Exercise: The records below hold a stretch from the line with "### 2. Collision Penalty ($P$)" through the line with "## 👥 Who Should Participate?"; return exactly those lines, ends included, and nothing more.

BEGIN The records

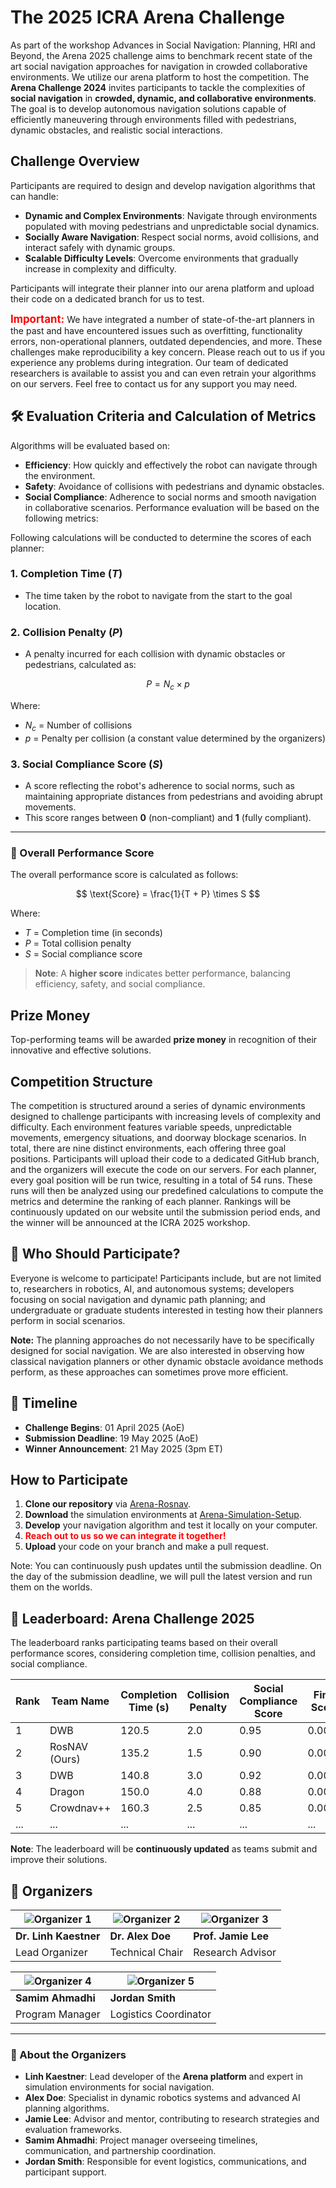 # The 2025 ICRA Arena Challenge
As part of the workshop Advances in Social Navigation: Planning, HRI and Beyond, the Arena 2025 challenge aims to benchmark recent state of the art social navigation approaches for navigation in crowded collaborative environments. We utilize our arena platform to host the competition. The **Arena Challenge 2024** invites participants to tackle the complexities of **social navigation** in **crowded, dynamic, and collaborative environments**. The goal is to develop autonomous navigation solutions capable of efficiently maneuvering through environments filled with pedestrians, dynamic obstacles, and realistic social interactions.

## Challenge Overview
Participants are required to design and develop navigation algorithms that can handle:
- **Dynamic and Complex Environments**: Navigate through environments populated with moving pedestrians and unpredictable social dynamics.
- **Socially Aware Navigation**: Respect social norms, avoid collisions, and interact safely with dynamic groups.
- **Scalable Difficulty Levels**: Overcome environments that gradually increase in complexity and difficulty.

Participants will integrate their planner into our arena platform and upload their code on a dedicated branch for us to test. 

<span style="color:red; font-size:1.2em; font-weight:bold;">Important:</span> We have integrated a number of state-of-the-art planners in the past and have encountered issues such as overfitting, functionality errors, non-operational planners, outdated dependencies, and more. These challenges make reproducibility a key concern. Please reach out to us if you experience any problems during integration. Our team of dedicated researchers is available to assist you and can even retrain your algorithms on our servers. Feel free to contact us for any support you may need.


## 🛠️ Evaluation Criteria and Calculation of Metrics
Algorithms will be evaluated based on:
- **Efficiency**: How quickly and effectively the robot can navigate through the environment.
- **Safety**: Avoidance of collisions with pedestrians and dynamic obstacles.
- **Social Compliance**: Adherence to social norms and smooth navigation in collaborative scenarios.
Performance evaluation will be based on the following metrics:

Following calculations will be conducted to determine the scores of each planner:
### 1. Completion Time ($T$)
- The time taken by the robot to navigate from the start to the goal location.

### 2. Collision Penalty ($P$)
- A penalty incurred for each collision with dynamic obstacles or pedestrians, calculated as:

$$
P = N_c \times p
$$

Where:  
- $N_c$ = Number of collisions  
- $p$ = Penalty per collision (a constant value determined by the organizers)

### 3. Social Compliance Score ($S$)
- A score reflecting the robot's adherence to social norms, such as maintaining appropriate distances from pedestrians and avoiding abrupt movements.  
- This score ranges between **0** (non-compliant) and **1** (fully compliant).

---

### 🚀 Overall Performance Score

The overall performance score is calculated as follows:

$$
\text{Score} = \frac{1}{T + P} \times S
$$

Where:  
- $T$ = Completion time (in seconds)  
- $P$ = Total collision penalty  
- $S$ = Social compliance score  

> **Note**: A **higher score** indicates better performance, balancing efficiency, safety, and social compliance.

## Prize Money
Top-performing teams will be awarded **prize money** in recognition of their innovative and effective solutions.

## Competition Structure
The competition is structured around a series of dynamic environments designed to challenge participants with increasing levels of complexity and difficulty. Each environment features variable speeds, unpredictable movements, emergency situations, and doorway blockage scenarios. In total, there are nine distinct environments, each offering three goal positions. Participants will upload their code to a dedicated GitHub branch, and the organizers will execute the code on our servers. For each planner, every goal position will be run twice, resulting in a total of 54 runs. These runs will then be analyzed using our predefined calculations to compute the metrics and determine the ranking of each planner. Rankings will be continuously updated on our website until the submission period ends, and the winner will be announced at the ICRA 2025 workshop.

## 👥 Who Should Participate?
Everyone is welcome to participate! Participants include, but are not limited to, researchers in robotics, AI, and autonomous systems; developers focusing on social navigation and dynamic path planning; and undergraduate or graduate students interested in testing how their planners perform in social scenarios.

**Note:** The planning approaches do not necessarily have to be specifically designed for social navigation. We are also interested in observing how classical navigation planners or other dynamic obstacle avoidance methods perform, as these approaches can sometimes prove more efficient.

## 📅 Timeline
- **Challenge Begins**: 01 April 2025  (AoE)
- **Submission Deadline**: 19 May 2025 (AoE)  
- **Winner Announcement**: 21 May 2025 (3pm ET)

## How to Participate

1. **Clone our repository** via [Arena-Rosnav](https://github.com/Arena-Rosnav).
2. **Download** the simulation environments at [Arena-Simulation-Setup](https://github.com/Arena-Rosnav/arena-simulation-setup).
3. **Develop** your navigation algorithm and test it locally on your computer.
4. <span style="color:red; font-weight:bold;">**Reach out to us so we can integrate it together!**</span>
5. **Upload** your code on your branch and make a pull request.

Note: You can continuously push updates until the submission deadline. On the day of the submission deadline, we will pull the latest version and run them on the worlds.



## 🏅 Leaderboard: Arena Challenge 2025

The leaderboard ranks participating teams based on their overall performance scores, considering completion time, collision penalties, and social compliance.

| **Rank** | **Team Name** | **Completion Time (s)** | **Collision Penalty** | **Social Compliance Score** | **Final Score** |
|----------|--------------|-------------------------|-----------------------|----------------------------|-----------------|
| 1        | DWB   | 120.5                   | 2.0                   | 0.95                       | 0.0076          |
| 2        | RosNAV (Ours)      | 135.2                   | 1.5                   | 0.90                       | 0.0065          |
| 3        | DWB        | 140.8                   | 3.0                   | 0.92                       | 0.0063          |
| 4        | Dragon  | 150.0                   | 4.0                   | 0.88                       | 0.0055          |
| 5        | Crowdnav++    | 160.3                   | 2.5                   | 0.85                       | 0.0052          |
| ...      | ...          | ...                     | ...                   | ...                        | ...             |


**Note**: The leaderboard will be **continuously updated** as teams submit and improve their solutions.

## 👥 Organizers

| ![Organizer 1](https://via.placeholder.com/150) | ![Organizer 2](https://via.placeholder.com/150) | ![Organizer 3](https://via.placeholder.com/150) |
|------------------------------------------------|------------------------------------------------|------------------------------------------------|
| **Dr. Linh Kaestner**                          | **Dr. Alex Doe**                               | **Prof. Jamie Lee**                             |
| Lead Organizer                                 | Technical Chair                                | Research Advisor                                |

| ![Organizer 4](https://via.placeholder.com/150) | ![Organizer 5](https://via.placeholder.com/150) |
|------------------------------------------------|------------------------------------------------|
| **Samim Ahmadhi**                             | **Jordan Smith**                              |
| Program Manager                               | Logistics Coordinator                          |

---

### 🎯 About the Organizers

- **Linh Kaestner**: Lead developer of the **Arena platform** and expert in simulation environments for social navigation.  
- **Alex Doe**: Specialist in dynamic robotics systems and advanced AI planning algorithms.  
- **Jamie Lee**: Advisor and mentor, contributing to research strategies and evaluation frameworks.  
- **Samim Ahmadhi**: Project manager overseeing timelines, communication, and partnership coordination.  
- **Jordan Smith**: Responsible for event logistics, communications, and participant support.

END The records

Output:
### 2. Collision Penalty ($P$)
- A penalty incurred for each collision with dynamic obstacles or pedestrians, calculated as:

$$
P = N_c \times p
$$

Where:  
- $N_c$ = Number of collisions  
- $p$ = Penalty per collision (a constant value determined by the organizers)

### 3. Social Compliance Score ($S$)
- A score reflecting the robot's adherence to social norms, such as maintaining appropriate distances from pedestrians and avoiding abrupt movements.  
- This score ranges between **0** (non-compliant) and **1** (fully compliant).

---

### 🚀 Overall Performance Score

The overall performance score is calculated as follows:

$$
\text{Score} = \frac{1}{T + P} \times S
$$

Where:  
- $T$ = Completion time (in seconds)  
- $P$ = Total collision penalty  
- $S$ = Social compliance score  

> **Note**: A **higher score** indicates better performance, balancing efficiency, safety, and social compliance.

## Prize Money
Top-performing teams will be awarded **prize money** in recognition of their innovative and effective solutions.

## Competition Structure
The competition is structured around a series of dynamic environments designed to challenge participants with increasing levels of complexity and difficulty. Each environment features variable speeds, unpredictable movements, emergency situations, and doorway blockage scenarios. In total, there are nine distinct environments, each offering three goal positions. Participants will upload their code to a dedicated GitHub branch, and the organizers will execute the code on our servers. For each planner, every goal position will be run twice, resulting in a total of 54 runs. These runs will then be analyzed using our predefined calculations to compute the metrics and determine the ranking of each planner. Rankings will be continuously updated on our website until the submission period ends, and the winner will be announced at the ICRA 2025 workshop.

## 👥 Who Should Participate?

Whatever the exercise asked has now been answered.